=== Task item ===
Exact copy, no pictures: output all the records that follow.

=== Excerpted data ===
%%
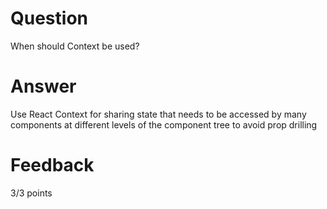 # Question

When should Context be used?

# Answer

Use React Context for sharing state that needs to be accessed by many components at different levels of the component tree to avoid prop drilling

# Feedback

3/3 points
%%
=== Result ===
 # Question

When should Context be used?

# Answer

Use React Context for sharing state that needs to be accessed by many components at different levels of the component tree to avoid prop drilling

# Feedback

3/3 points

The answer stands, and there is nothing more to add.